■ Task requirements ■
Go through the records, and copy each line in which the string "planSequencerAction" is present.

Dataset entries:

——

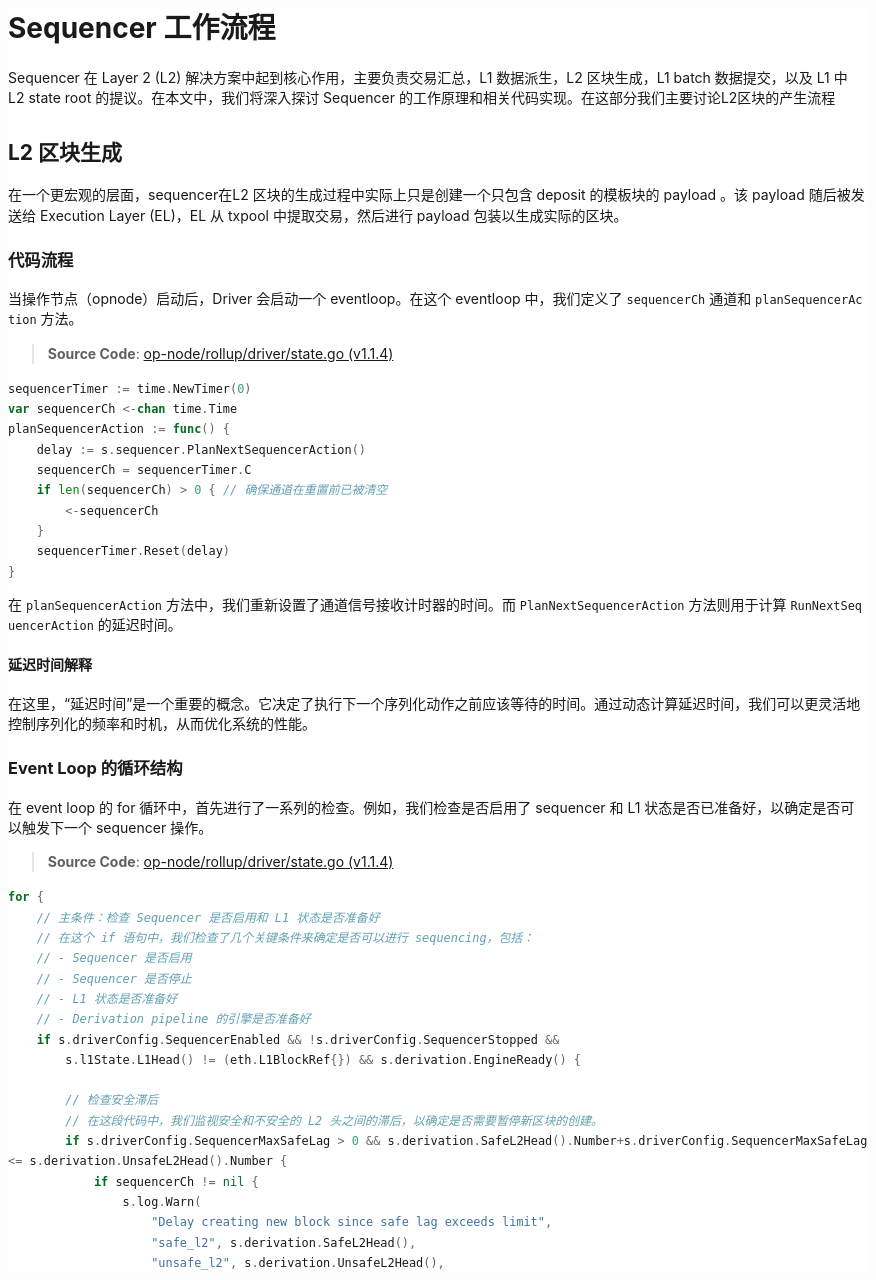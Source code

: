 
# Sequencer 工作流程

Sequencer 在 Layer 2 (L2) 解决方案中起到核心作用，主要负责交易汇总，L1 数据派生，L2 区块生成，L1 batch 数据提交，以及 L1 中 L2 state root 的提议。在本文中，我们将深入探讨 Sequencer 的工作原理和相关代码实现。在这部分我们主要讨论L2区块的产生流程

## L2 区块生成

在一个更宏观的层面，sequencer在L2 区块的生成过程中实际上只是创建一个只包含 deposit 的模板块的 payload 。该 payload 随后被发送给 Execution Layer (EL)，EL 从 txpool 中提取交易，然后进行 payload 包装以生成实际的区块。

### 代码流程

当操作节点（opnode）启动后，Driver 会启动一个 eventloop。在这个 eventloop 中，我们定义了 `sequencerCh` 通道和 `planSequencerAction` 方法。

> **Source Code**: [op-node/rollup/driver/state.go (v1.1.4)](https://github.com/ethereum-optimism/optimism/blob/v1.1.4/op-node/rollup/driver/state.go#L214)

```go
sequencerTimer := time.NewTimer(0)
var sequencerCh <-chan time.Time
planSequencerAction := func() {
    delay := s.sequencer.PlanNextSequencerAction()
    sequencerCh = sequencerTimer.C
    if len(sequencerCh) > 0 { // 确保通道在重置前已被清空
        <-sequencerCh
    }
    sequencerTimer.Reset(delay)
}
```

在 `planSequencerAction` 方法中，我们重新设置了通道信号接收计时器的时间。而 `PlanNextSequencerAction` 方法则用于计算 `RunNextSequencerAction` 的延迟时间。

#### 延迟时间解释

在这里，“延迟时间”是一个重要的概念。它决定了执行下一个序列化动作之前应该等待的时间。通过动态计算延迟时间，我们可以更灵活地控制序列化的频率和时机，从而优化系统的性能。

### Event Loop 的循环结构

在 event loop 的 for 循环中，首先进行了一系列的检查。例如，我们检查是否启用了 sequencer 和 L1 状态是否已准备好，以确定是否可以触发下一个 sequencer 操作。

> **Source Code**: [op-node/rollup/driver/state.go (v1.1.4)](https://github.com/ethereum-optimism/optimism/blob/v1.1.4/op-node/rollup/driver/state.go#L236)

```go
for {    
    // 主条件：检查 Sequencer 是否启用和 L1 状态是否准备好
    // 在这个 if 语句中，我们检查了几个关键条件来确定是否可以进行 sequencing，包括：
    // - Sequencer 是否启用
    // - Sequencer 是否停止
    // - L1 状态是否准备好
    // - Derivation pipeline 的引擎是否准备好
    if s.driverConfig.SequencerEnabled && !s.driverConfig.SequencerStopped &&
        s.l1State.L1Head() != (eth.L1BlockRef{}) && s.derivation.EngineReady() {

        // 检查安全滞后
        // 在这段代码中，我们监视安全和不安全的 L2 头之间的滞后，以确定是否需要暂停新区块的创建。
        if s.driverConfig.SequencerMaxSafeLag > 0 && s.derivation.SafeL2Head().Number+s.driverConfig.SequencerMaxSafeLag <= s.derivation.UnsafeL2Head().Number {
            if sequencerCh != nil {
                s.log.Warn(
                    "Delay creating new block since safe lag exceeds limit",
                    "safe_l2", s.derivation.SafeL2Head(),
                    "unsafe_l2", s.derivation.UnsafeL2Head(),
```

——

■ Response for this exercise ■
当操作节点（opnode）启动后，Driver 会启动一个 eventloop。在这个 eventloop 中，我们定义了 `sequencerCh` 通道和 `planSequencerAction` 方法。
planSequencerAction := func() {
在 `planSequencerAction` 方法中，我们重新设置了通道信号接收计时器的时间。而 `PlanNextSequencerAction` 方法则用于计算 `RunNextSequencerAction` 的延迟时间。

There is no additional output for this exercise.